In “Hannah’s Children,” an economist and mother of eight interviews highly educated women with large families—and examines the reasons for America’s declining fertility rate.

Arguments about fertility rates are often made in abstract economic terms, and for good reason: the abstraction is necessary to gloss over the topic’s natural awkwardness in a society where a woman’s reproductive future is generally considered a matter of personal freedom.

To say that any one person or family should have kids, or more of them, is to violate a cultural taboo. But Pakaluk goes for it, making the case that having kids is good, not just for individuals but for society. She argues that the true damage of the birth dearth is not economic disaster but a distortion of our culture and politics.

She, and many of her subjects, see a country hobbled by relentless individualism: people turning inward, pursuing their own happiness and success instead of investing in others. “Maybe what ails us is not our freedom per se, but something we mistake for freedom—being detached from family obligations, which are actually the demands that save us from egoism and despair,” she writes.

This is the case not just for adults but for children, as well: Pakaluk points out that kids who grow up with lots of siblings learn to share space, time, and stuff; they must tolerate people who are different in opinion and personality. “The family works against individualism by asserting a communitarian reality,” Pakaluk writes.

Pakaluk and her subjects are double outliers. She focussed on women who not only have more kids than most Americans but who also graduated from college. A number of her subjects have advanced degrees; Pakaluk herself has a Ph.D. from Harvard. She picked these women because she wanted to understand the trade-offs between work and family. Becoming a mother to many children wasn’t something they defaulted to but something they deliberately chose. It’s an unusual choice: according to a 2021 C.D.C. report, the average college-educated woman has roughly one fewer kid than the average high-school dropout.

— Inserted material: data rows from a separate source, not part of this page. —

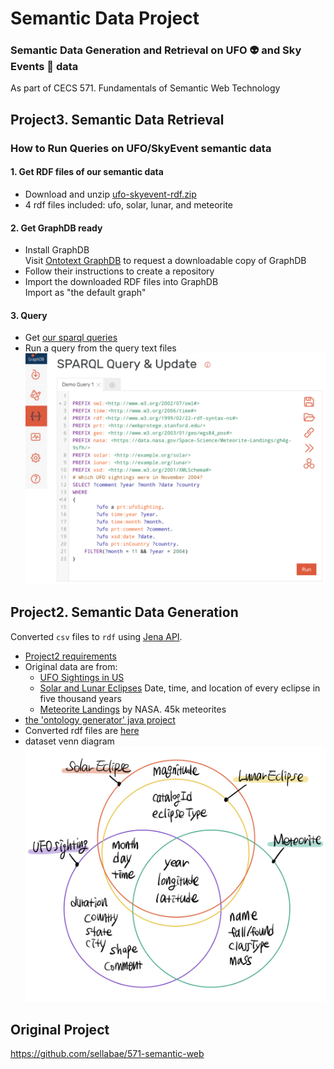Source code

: # Semantic Data Project
### Semantic Data Generation and Retrieval on UFO :alien: and Sky Events :stars: data  
As part of CECS 571. Fundamentals of Semantic Web Technology

## Project3. Semantic Data Retrieval

### How to Run Queries on UFO/SkyEvent semantic data
#### 1. Get RDF files of our semantic data
- Download and unzip [ufo-skyevent-rdf.zip](ufo-skyevent-rdf.zip)
- 4 rdf files included: ufo, solar, lunar, and meteorite
#### 2. Get GraphDB ready
- Install GraphDB  
    Visit [Ontotext GraphDB](https://www.ontotext.com/products/graphdb/graphdb-free/) to request a downloadable copy of GraphDB
- Follow their instructions to create a repository
- Import the downloaded RDF files into GraphDB  
    Import as "the default graph"
#### 3. Query
- Get [our sparql queries](sparql_queries/ "directory with sparql queries")
- Run a query from the query text files
![graphdb query screenshot](docs/assets/graphdb_query.png "Running a query in GraphDB")


## Project2. Semantic Data Generation
Converted `csv` files to `rdf` using [Jena API](https://jena.apache.org/).

- [Project2 requirements](docs/Project2.pdf)
- Original data are from:
    - [UFO Sightings in US](https://www.kaggle.com/NUFORC/ufo-sightings#complete.csv "Kaggle: UFO Sightings in US")
    - [Solar and Lunar Eclipses](https://www.kaggle.com/nasa/solar-eclipses "Kaggle: Solar and Lunar Eclipses") Date, time, and location of every eclipse in five thousand years
    - [Meteorite Landings](https://www.kaggle.com/nasa/meteorite-landings "Kaggle: Meteorite Landings") by NASA. 45k meteorites
- [the 'ontology generator' java project](ontologygenerator/)
- Converted rdf files are [here](ontologygenerator/rdf/ "directory with rdf files")
- dataset venn diagram
  ![dataset venn diagram](docs/assets/dataset-venn-diagram.jpeg)

## Original Project
https://github.com/sellabae/571-semantic-web
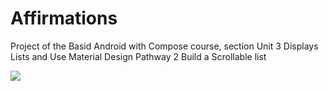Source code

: # Affirmations

Project of the Basid Android with Compose course, section
Unit 3 Displays Lists and Use Material Design
Pathway 2 Build a Scrollable list

<img src="screenshots/scrollList.gif" />

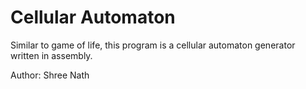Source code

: # Cellular Automaton 

Similar to game of life, this program is a cellular automaton generator written in assembly.

Author: Shree Nath

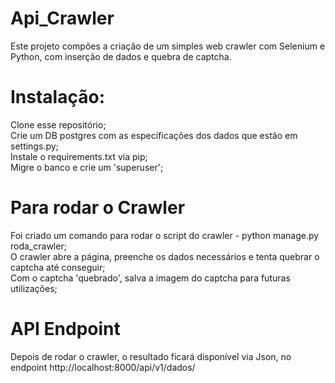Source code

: # Api_Crawler

Este projeto compões a criação de um simples web crawler com Selenium e Python, com inserção de dados e quebra de captcha.


# Instalação:
Clone esse repositório;  
Crie um DB postgres com as especificações dos dados que estão em settings.py;  
Instale o requirements.txt via pip;  
Migre o banco e crie um 'superuser';  


# Para rodar o Crawler
Foi criado um comando para rodar o script do crawler - python manage.py roda_crawler;  
O crawler abre a página, preenche os dados necessários e tenta quebrar o captcha até conseguir;  
Com o captcha 'quebrado', salva a imagem do captcha para futuras utilizações;  


# API Endpoint
Depois de rodar o crawler, o resultado ficará disponível via Json, no endpoint http://localhost:8000/api/v1/dados/
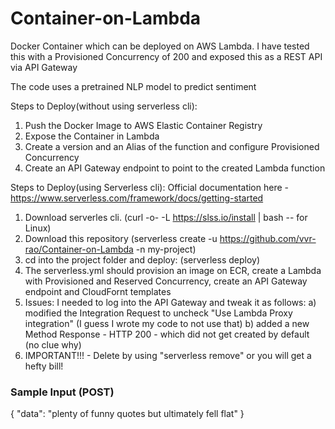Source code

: # Container-on-Lambda

Docker Container which can be deployed on AWS Lambda. I have tested this with a Provisioned Concurrency of 200 and exposed this as a REST API via API Gateway

The code uses a pretrained NLP model to predict sentiment

Steps to Deploy(without using serverless cli):
1) Push the Docker Image to AWS Elastic Container Registry
2) Expose the Container in Lambda
3) Create a version and an Alias of the function and configure Provisioned Concurrency
4) Create an API Gateway endpoint to point to the created Lambda function

Steps to Deploy(using Serverless cli):
Official documentation here - https://www.serverless.com/framework/docs/getting-started
1) Download serverles cli. (curl -o- -L https://slss.io/install | bash  --  for Linux)
2) Download this repository (serverless create -u https://github.com/vvr-rao/Container-on-Lambda -n my-project)
3) cd into the project folder and deploy: (serverless deploy)
4) The serverless.yml should provision an image on ECR, create a Lambda with Provisioned and Reserved Concurrency, create an API Gateway endpoint and CloudFornt templates
5) Issues: I needed to log into the API Gateway and tweak it as follows:
        a) modified the Integration Request to uncheck "Use Lambda Proxy integration" (I guess I wrote my code to not use that)
        b) added a new Method Response - HTTP 200 - which did not get created by default (no clue why)
7) IMPORTANT!!! - Delete by using "serverless remove" or you will get a hefty bill!
      


### Sample Input (POST)
{
  "data": "plenty of funny quotes but ultimately fell flat"
}




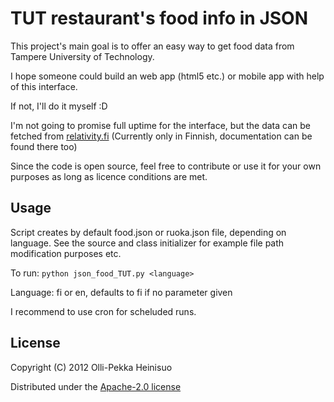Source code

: # TUT restaurant's food info in JSON

This project's main goal is to offer an easy way to get food data from Tampere University of Technology.

I hope someone could build an web app (html5 etc.) or mobile app with help of this interface.

If not, I'll do it myself :D

I'm not going to promise full uptime for the interface, but the data can be fetched from [relativity.fi](http://relativity.fi/juvenes/index.html)
(Currently only in Finnish, documentation can be found there too)

Since the code is open source, feel free to contribute or use it for your own purposes as long as licence conditions are met.

## Usage

Script creates by default food.json or ruoka.json file, depending on language.
See the source and class initializer for example file path modification purposes etc.

To run:
`python json_food_TUT.py <language>`

Language: fi or en, defaults to fi if no parameter given

I recommend to use cron for scheluded runs.

## License

Copyright (C) 2012 Olli-Pekka Heinisuo

Distributed under the [Apache-2.0 license](http://www.apache.org/licenses/LICENSE-2.0.html)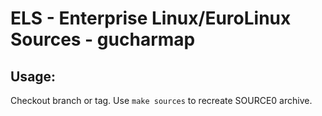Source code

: # ELS - Enterprise Linux/EuroLinux Sources - gucharmap
 
## Usage:
  Checkout branch or tag. Use `make sources` to recreate  SOURCE0 archive.
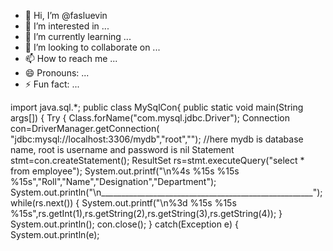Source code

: - 👋 Hi, I’m @fasluevin
- 👀 I’m interested in ...
- 🌱 I’m currently learning ...
- 💞️ I’m looking to collaborate on ...
- 📫 How to reach me ...
- 😄 Pronouns: ...
- ⚡ Fun fact: ...

<!---
fasluevin/fasluevin is a ✨ special ✨ repository because its `README.md` (this file) appears on your GitHub profile.
You can click the Preview link to take a look at your changes.
--->


import java.sql.*; 
public class MySqlCon{ 
public static void main(String args[])
{ 
Try
{ 
Class.forName("com.mysql.jdbc.Driver"); 
Connection con=DriverManager.getConnection( 
"jdbc:mysql://localhost:3306/mydb","root",""); 
//here mydb is database name, root is username and password is nil
Statement stmt=con.createStatement(); 
ResultSet rs=stmt.executeQuery("select * from employee"); 
System.out.printf("\n%4s %15s %15s 
%15s","Roll","Name","Designation","Department");
System.out.println("\n_____________________________________________________");
while(rs.next()) 
{
System.out.printf("\n%3d %15s %15s 
%15s",rs.getInt(1),rs.getString(2),rs.getString(3),rs.getString(4)); 
}
System.out.println();
con.close();
}
catch(Exception e)
{ 
System.out.println(e);
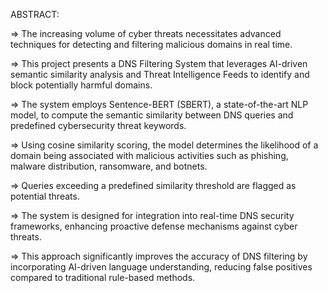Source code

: ABSTRACT:

=> The increasing volume of cyber threats necessitates advanced techniques for detecting and filtering malicious domains in real time. 

=> This project presents a DNS Filtering System that leverages AI-driven semantic similarity analysis and Threat Intelligence Feeds to identify and 
block potentially harmful domains. 

=> The system employs Sentence-BERT (SBERT), a state-of-the-art NLP model, to compute the semantic similarity between DNS queries and predefined 
cybersecurity threat keywords. 

=> Using cosine similarity scoring, the model determines the likelihood of a domain being associated with malicious activities such as phishing, 
malware distribution, ransomware, and botnets. 

=> Queries exceeding a predefined similarity threshold are flagged as potential threats. 

=> The system is designed for integration into real-time DNS security frameworks, enhancing proactive defense mechanisms against cyber threats. 

=> This approach significantly improves the accuracy of DNS filtering by incorporating AI-driven language understanding, reducing false positives 
compared to traditional rule-based methods. 
 
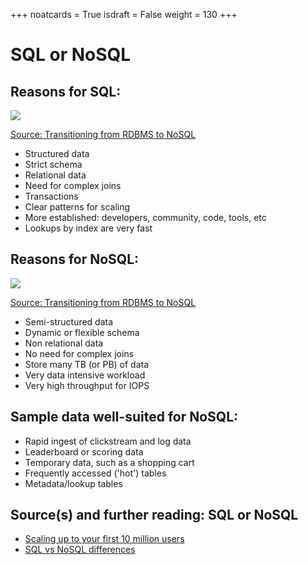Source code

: +++
noatcards = True
isdraft = False
weight = 130
+++

# SQL or NoSQL

## Reasons for SQL:

![](https://camo.githubusercontent.com/a6e2e844765c9d5382d9c9b64ef7693977981646/687474703a2f2f692e696d6775722e636f6d2f775847714735662e706e67) 

[Source: Transitioning from RDBMS to NoSQL](https://www.infoq.com/articles/Transition-RDBMS-NoSQL/)


- Structured data
- Strict schema
- Relational data
- Need for complex joins
- Transactions
- Clear patterns for scaling
- More established: developers, community, code, tools, etc
- Lookups by index are very fast

## Reasons for NoSQL:

![](https://camo.githubusercontent.com/a6e2e844765c9d5382d9c9b64ef7693977981646/687474703a2f2f692e696d6775722e636f6d2f775847714735662e706e67) 

[Source: Transitioning from RDBMS to NoSQL](https://www.infoq.com/articles/Transition-RDBMS-NoSQL/)


- Semi-structured data
- Dynamic or flexible schema
- Non relational data
- No need for complex joins
- Store many TB (or PB) of data
- Very data intensive workload
- Very high throughput for IOPS

## Sample data well-suited for NoSQL:


- Rapid ingest of clickstream and log data
- Leaderboard or scoring data
- Temporary data, such as a shopping cart
- Frequently accessed ('hot') tables
- Metadata/lookup tables

## Source(s) and further reading: SQL or NoSQL

- [Scaling up to your first 10 million users](https://www.youtube.com/watch?v=vg5onp8TU6Q) 
- [SQL vs NoSQL differences](https://www.sitepoint.com/sql-vs-nosql-differences/) 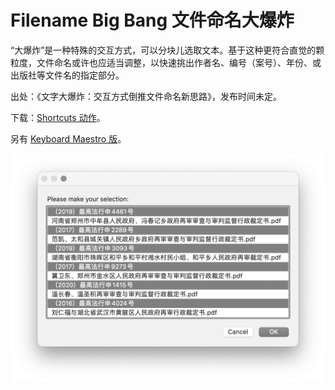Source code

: # Filename Big Bang 文件命名大爆炸

“大爆炸”是一种特殊的交互方式，可以分块儿选取文本。基于这种更符合直觉的颗粒度，文件命名或许也应适当调整，以快速挑出作者名、编号（案号）、年份、或出版社等文件名的指定部分。

出处：《文字大爆炸：交互方式倒推文件命名新思路》，发布时间未定。

下载：[Shortcuts 动作](https://www.icloud.com/shortcuts/80e3933181d2478588415b207eb14e6d)。

另有 [Keyboard Maestro 版](https://github.com/BlackwinMin/Keyboard-Maestro-gallery/tree/master/Filename%20Big%20Bang)。

![title](img.png)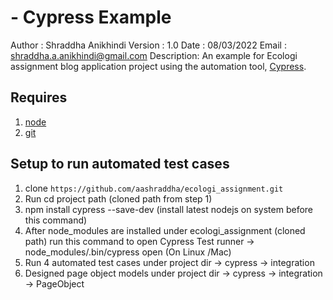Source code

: # - Cypress Example

Author : Shraddha Anikhindi
Version : 1.0
Date   : 08/03/2022
Email  : shraddha.a.anikhindi@gmail.com
Description:
An example for Ecologi assignment blog application project using the automation tool, [Cypress](httpswww.cypress.io). 




## Requires
1. [node](httpsnodejs.orgen)
1. [git](httpsgit-scm.com)

## Setup to run automated test cases
1. clone `https://github.com/aashraddha/ecologi_assignment.git`
2. Run cd project path (cloned path from step 1)
3. npm install cypress --save-dev (install latest nodejs on system before this command)
4. After node_modules are installed under ecologi_assignment (cloned path) run this command to open Cypress Test runner -> node_modules/.bin/cypress open (On Linux /Mac)
5. Run 4 automated test cases under project dir -> cypress -> integration 
6. Designed page object models under project dir -> cypress -> integration -> PageObject





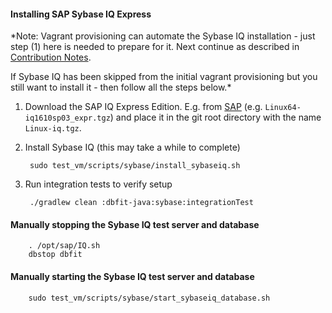 #### Installing SAP Sybase IQ Express

*Note: Vagrant provisioning can automate the Sybase IQ installation - just
 step (1) here is needed to prepare for it. Next continue as described in
 [Contribution Notes](CONTRIBUTING.md).

 If Sybase IQ has been skipped from the initial vagrant provisioning but you still
 want to install it - then follow all the steps below.*

1. Download the SAP IQ Express Edition. E.g. from 
   [SAP](https://www.sap.com/cmp/syb/crm-xm13-dtb-dbtch-tr20/index.html)
   (e.g. `Linux64-iq1610sp03_expr.tgz`) and place it in the git root directory with the name `Linux-iq.tgz`.

2. Install Sybase IQ (this may take a while to complete)

        sudo test_vm/scripts/sybase/install_sybaseiq.sh

3. Run integration tests to verify setup

        ./gradlew clean :dbfit-java:sybase:integrationTest

#### Manually stopping the Sybase IQ test server and database

        . /opt/sap/IQ.sh
        dbstop dbfit

#### Manually starting the Sybase IQ test server and database

        sudo test_vm/scripts/sybase/start_sybaseiq_database.sh
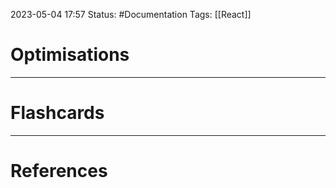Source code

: 2023-05-04 17:57
Status: #Documentation 
Tags: [[React]]

# Optimisations








___
# Flashcards



---
# References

Notably, all of the women interviewed are religious—mostly a mix of evangelicals, Mormons, Catholics, and Jews. A significant number of Pakaluk’s subjects went through a journey of conversion, whether they reached for a more observant life or rejected their own lonely single-child upbringings. They are self-consciously countercultural; they disliked the standard paths offered to educated women, and went after something radically different.

For example, many of them assert that an egalitarian split in parenting duties betweens moms and dads is often impossible, especially in the early days of a baby’s life. “We had this idea like it was going to be fifty-fifty,” one mother of five with a Ph.D. says. “We had to figure out how to let go of all of that,” and how to “embrace things that seemed stereotypically gendered,” she added. The women are also clear-eyed about the fact that pursuing advanced degrees and successful careers makes it harder to have a family. “College, medical school, law school, and the like don’t require lower fertility, they just eat up childbearing years,” Pakaluk writes. “The biological deck is stacked against you.”

For these women, giving up their individual freedom by having kids led them to a deeper sense of purpose and joy. As Pakaluk writes, “My subjects described their choice to have many children as a deliberate rejection of an autonomous, customized, self-regarding lifestyle in favor of a way of life intentionally limited by the demands of motherhood.”